Rectangular Beam Pumped Raman Microchip Laser for Generating Multiwavelength High‐Order Hermite–Gaussian Lasers and Vortex Lasers

High-order Hermite–Gaussian (HG) lasers oscillating at multiple wavelengths are extensively needed for generating vortex lasers carrying orbital angular momentum (OAM), which have wide applications on optical communication, high capacity storage, and high resolution imaging. Off-axis pumping or off-axis resonator has been used to generate high-order HG0,n lasers, however, low optical efficiency limits practical applications of these lasers. Here, direct generation of multiple wavelength high-order HG0,n lasers in a rectangular beam pumped Raman microchip laser constructed with Yb3+:Y3Al5O12 (Yb:YAG) and yttrium vanadate (YVO4) crystals is demonstrated. The order n of HG0,n mode lasers can be tuned from 1 to 9. HG0,n (n > 3) mode Raman lasers oscillate at multiple wavelengths and shift to longer wavelength with n.
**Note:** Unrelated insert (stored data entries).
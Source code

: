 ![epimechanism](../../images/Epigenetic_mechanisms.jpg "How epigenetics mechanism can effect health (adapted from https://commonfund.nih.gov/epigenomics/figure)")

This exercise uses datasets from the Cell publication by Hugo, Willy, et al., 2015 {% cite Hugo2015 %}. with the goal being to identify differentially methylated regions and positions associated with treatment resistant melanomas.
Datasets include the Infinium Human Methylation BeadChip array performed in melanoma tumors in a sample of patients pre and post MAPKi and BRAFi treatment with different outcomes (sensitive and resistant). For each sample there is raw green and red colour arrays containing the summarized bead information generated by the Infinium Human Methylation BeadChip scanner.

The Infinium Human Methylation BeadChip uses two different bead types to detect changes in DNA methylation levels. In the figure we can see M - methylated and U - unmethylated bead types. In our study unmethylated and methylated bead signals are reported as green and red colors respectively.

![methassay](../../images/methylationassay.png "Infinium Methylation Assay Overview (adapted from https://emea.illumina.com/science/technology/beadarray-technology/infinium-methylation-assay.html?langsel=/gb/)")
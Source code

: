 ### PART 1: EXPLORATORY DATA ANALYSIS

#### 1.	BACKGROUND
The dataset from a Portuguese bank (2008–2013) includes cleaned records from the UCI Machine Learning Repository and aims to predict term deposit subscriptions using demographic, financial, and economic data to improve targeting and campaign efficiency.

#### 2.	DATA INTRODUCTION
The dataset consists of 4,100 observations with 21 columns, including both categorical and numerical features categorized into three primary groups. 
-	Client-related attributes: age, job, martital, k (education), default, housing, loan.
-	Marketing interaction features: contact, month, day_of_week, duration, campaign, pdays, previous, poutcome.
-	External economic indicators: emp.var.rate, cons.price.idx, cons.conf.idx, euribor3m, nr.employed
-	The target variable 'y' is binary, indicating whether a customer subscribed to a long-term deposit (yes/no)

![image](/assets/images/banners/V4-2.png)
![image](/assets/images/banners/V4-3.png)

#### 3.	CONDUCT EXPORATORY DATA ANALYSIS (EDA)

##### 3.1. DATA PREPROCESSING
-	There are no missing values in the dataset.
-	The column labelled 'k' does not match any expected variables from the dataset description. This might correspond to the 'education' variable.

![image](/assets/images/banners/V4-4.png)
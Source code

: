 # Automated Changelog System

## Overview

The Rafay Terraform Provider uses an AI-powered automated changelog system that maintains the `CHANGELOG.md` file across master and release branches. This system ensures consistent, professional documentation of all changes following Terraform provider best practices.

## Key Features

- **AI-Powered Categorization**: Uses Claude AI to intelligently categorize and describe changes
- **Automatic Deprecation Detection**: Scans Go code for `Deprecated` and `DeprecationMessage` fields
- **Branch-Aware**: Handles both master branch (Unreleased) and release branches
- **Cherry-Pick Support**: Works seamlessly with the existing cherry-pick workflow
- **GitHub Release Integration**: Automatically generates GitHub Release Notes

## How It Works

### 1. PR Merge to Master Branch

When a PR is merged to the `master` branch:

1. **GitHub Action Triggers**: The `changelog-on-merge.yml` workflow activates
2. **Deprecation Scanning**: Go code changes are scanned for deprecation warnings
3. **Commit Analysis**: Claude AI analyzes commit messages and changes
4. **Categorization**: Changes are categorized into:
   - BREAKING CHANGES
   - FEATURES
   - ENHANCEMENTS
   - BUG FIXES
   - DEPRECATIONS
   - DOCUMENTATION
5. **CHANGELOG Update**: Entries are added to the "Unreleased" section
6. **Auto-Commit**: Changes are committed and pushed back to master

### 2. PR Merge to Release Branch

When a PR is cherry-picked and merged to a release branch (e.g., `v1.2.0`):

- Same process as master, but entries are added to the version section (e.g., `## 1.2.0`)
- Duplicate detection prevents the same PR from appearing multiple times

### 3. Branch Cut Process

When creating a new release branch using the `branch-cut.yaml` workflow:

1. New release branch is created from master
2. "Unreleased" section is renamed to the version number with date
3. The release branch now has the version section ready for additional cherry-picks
The output power is 137 mW for multiwavelength HG0,9 mode Raman laser when the input pump power is 2.7 W. The optical conversion efficiency is as high as 5.1%. Excellent beam quality with My2 close to theoretical values (My2 = 2n+1) for high-order HG0,n lasers has been achieved. Topological charge tunable Laguerre–Gaussian (LG) vortex lasers with high beam quality are generated from HG0,n mode lasers with an astigmatic mode converter. This work demonstrates that rectangular beam pumping is an effective method for developing efficient multiwavelength high-order HG0,n mode Raman lasers.